25/8: Jebel, Wadi e Falaj. Al Sulayaf fu abbandonata perché l’uomo moderno si è stancato di vivere in case di fango. Ci troviamo, infatti, di fronte ad una città circondata da mura sgretolate dalla pioggia e dal vento, dal tempo e dall’incuria dell’uomo. Girovagare tra vicoletti e cortili è molto suggestivo. A volte ti sembra di sentire ancora i rumori delle faccende di casa, o il pianto dei bambini. Porte sbilenche e ventilatori contorti, ci fanno capire che sono state abbandonate da non molto tempo. Architetture semplici e primitive, fatte di archi e contrafforti, nicchie e stretti passaggi, che rendono gli ambienti irreali. Eppure queste case non ci sembrano del tutto abbandonate: si percepisce che il fango delle pareti, oltre a paglia e pietre contiene ancora lo spirito della gente vissuta qui per centinaia di anni, forse millenni. In religioso silenzio medito che questi nudi e poveri muri hanno visto la nascita e la morte di centinaia di persone. I sorrisi degli sposi e le lacrime delle vedove.
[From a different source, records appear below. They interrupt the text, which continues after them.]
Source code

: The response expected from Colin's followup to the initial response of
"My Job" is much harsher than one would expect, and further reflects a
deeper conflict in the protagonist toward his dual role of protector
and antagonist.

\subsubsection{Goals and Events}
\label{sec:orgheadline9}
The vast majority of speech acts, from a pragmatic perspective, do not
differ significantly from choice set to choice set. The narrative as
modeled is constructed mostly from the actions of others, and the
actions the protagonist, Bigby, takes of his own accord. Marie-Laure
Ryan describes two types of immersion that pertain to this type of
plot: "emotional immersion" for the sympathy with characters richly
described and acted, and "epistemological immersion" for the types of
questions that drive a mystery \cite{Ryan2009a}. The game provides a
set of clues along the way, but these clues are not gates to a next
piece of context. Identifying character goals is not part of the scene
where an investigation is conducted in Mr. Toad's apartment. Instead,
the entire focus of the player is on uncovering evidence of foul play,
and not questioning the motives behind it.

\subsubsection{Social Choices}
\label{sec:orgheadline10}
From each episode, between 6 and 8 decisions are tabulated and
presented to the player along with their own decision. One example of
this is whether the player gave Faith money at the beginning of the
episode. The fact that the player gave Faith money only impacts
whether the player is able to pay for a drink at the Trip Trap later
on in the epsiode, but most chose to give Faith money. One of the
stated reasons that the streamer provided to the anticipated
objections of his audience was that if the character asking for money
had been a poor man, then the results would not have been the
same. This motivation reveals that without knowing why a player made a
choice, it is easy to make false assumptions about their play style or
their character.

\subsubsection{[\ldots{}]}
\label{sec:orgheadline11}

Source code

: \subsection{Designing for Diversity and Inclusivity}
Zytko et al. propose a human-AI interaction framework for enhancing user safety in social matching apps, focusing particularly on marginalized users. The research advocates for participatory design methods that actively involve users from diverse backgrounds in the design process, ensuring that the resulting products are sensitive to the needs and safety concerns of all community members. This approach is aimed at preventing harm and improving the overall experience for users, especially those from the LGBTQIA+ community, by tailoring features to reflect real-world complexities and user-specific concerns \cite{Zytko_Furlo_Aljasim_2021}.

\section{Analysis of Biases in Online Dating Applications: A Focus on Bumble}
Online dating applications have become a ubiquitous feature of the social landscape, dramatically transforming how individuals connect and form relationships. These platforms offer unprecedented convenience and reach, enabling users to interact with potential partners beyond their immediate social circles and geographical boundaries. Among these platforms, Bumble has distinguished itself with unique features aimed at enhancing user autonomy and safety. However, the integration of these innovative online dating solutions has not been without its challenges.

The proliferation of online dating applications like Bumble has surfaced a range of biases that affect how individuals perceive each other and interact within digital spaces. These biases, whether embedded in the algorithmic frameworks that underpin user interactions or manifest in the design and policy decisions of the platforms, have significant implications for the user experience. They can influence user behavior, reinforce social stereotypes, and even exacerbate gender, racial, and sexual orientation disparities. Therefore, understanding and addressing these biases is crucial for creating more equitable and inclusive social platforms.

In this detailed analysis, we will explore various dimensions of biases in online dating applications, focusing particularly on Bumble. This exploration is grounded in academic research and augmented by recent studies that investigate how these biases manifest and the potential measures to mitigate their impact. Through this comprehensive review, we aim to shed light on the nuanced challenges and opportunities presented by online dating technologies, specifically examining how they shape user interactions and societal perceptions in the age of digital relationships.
Proseguiamo verso Al Ayn, antica necropoli (2000 – 3000 a.C.), lungo la strada tra Ibri e Jabrin. Dal fondovalle del piccolo Wadi guardando verso la montagna, arcaiche costruzioni tronco-coniche appaiono come sentinelle sul crinale della collina. Il paesaggio è arricchito dal Jebel Misht che fa da quinta alle antiche tombe. Le pietre sono fatte di lastre tipo gneiss, ma di un colore marrone scuro, quasi bruciato dal sole e dal tempo. E’ un posto magico dove restare a meditare per ore. A vederle qualcuno le ha paragonate a nuraghi, altri a trulli. Ma io vi dico che rassomigliano terribilmente ai “Pagliari garganici”. La tecnica costruttiva è identica, come anche l’ingresso e la scala circolare in pietra che gira esternamente intorno alla costruzione. E’ diversa la pietra: calcare quella garganica, gneiss quella omanita. Tali similitudini sono davvero imbarazzanti, e ci fanno riflettere: identiche civiltà agro-pastorali in ambienti aridi e identiche necessità e modalità

costruttive. Bella foto di gruppo e via si riparte verso Jabrin. Un forte del 1600, costruito e arredato come un palazzo, con magnifiche decorazioni e passaggi segreti, ci offre la possibilità di riposarci al fresco e di bere di nascosto. Dietro le spalle di qualcuno si vedeva salire qualche nuvoletta di fumo. E già, durante il Ramadam è anche vietato fumare di giorno.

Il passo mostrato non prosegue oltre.